# Find the column space of the matrix $\left(\begin{smallmatrix} 1 & 0 & -1 & 0 & 1\\ 0 & 1 & -1 & 2 &0\\ \end{smallmatrix}\right)$

I have the following matrix

$$\begin{pmatrix} 1 & 0 & -1 & 0 & 1\\ 0 & 1 & -1 & 2 &0\\ \end{pmatrix}$$

And I am unsure as to how to write the column space/image for the transformation it represents.

I know that, for a Mapping $$M:S\to R$$, $$\operatorname{Im}(M)$$ is the subspace of elements $$x$$ of $$R$$ for which there is some element $$y$$ of $$S$$ such that $$M(y)=x$$.

Should I write the Image as $$\operatorname{Im}(M)= \left(\begin{matrix} x_{1}-x_3+x_5\\ x_{2}-x_3+2x_4\\ \end{matrix}\right)$$

for $$x_1,x_2,x_3,x_4,x_5 \in\mathbb R$$?????

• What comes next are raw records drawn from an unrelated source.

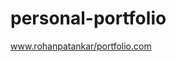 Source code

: # personal-portfolio
<a href="https://rohanpatankar.netlify.app/" target="_blank">www.rohanpatankar/portfolio.com</a>
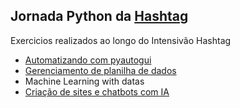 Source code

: Jornada Python da [Hashtag](https://www.youtube.com/@HashtagProgramacao)
-

Exercicios realizados ao longo do Intensivão Hashtag

- [Automatizando com pyautogui](https://github.com/Boenteprog/exercises-hashtag/tree/main/automatizando-com-pyautogui)
- [Gerenciamento de planilha de dados](https://github.com/Boenteprog/exercises-hashtag/tree/main/gerenciamento-de-dados-python)
- Machine Learning with datas
- [Criação de sites e chatbots com IA](https://github.com/Boenteprog/exercises-hashtag/tree/main/criacao-de-sites-e-chatboos-ia)


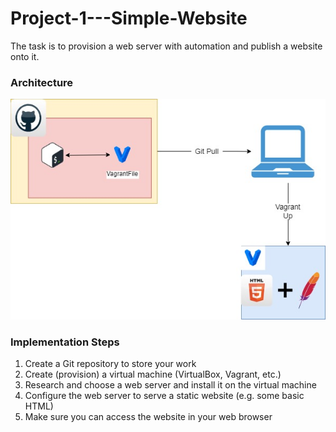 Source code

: # Project-1---Simple-Website
The task is to provision a web server with automation and publish a website onto it.


### Architecture

![Architectural diagram to be implemented for this project](./Architecture.jpg)

### Implementation Steps

1. Create a Git repository to store your work
2. Create (provision) a virtual machine (VirtualBox, Vagrant, etc.)
3. Research and choose a web server and install it on the virtual machine
4. Configure the web server to serve a static website (e.g. some basic HTML)
5. Make sure you can access the website in your web browser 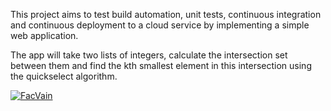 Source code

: This project aims to test build automation, unit tests, continuous integration 
and continuous deployment to a cloud service by implementing a simple web application.

The app will take two lists of integers, calculate the intersection set between them and find the kth smallest element in this intersection using the quickselect algorithm.

[![FacVain](https://circleci.com/gh/FacVain/IntersectionOrderApp.svg?style=svg)](https://app.circleci.com/pipelines/github/FacVain/IntersectionOrderApp?branch=main)
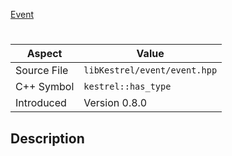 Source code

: [Event](index.md)
# 
| Aspect | Value |
| --- | --- |
| Source File | `libKestrel/event/event.hpp` |
| C++ Symbol | `kestrel::has_type` |
| Introduced | Version 0.8.0 |
## Description
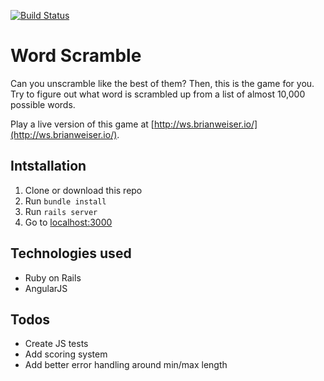 [![Build Status](https://travis-ci.org/imamathwiz/Word-Scramble.svg?branch=master)](https://travis-ci.org/imamathwiz/Word-Scramble)

# Word Scramble

Can you unscramble like the best of them? Then, this is the game for you. Try to figure out what word is scrambled up from a list of almost 10,000 possible words.

Play a live version of this game at [http://ws.brianweiser.io/](http://ws.brianweiser.io/).

## Intstallation

1. Clone or download this repo
2. Run `bundle install`
3. Run `rails server`
4. Go to [localhost:3000](localhost:3000)

## Technologies used

* Ruby on Rails
* AngularJS

## Todos

* Create JS tests
* Add scoring system
* Add better error handling around min/max length
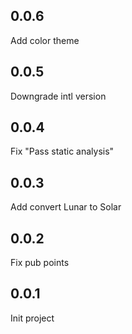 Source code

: ## 0.0.6
Add color theme

## 0.0.5
Downgrade intl version

## 0.0.4
Fix "Pass static analysis"

## 0.0.3
Add convert Lunar to Solar

## 0.0.2
Fix pub points

## 0.0.1
Init project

• If you find the reduced row echelon form, you can write everything in terms of the free variables then write it in terms of two vectors that span a plane. – Bor Kari Apr 10 at 21:09
• To put @Omega's answer another way: notice that the first two columns generate $\Bbb R^2$. With only two rows, you can't get any bigger than this, so the other columns are redundant. Therefore the column space is $\Bbb R^2$. (You could make exactly the same argument using, say, columns $3$ and $5$; it's just columns $1$ and $2$ are the obvious choice.) – Théophile Apr 10 at 21:12

That is not the image space, that is just another way to write the transformation. The image space is the entire $$R^2$$, since for any vector $$(x,y)$$, at least the vector $$(x,y,0,0,0)$$ is mapped onto it.
The image space is generated by the images of the vectors in the basis of $$\mathbf R^5$$ chosen to represent the transformation. Now, these images are precisely the $$5$$ column vectors. As they contain the vectors $$\;\begin{pmatrix} 1\\0\end{pmatrix}$$ and $$\;\begin{pmatrix}0\\1\end{pmatrix}$$ , which are a basis of $$\mathbf R^2$$, this means the image space is equal to $$\mathbf R^2$$.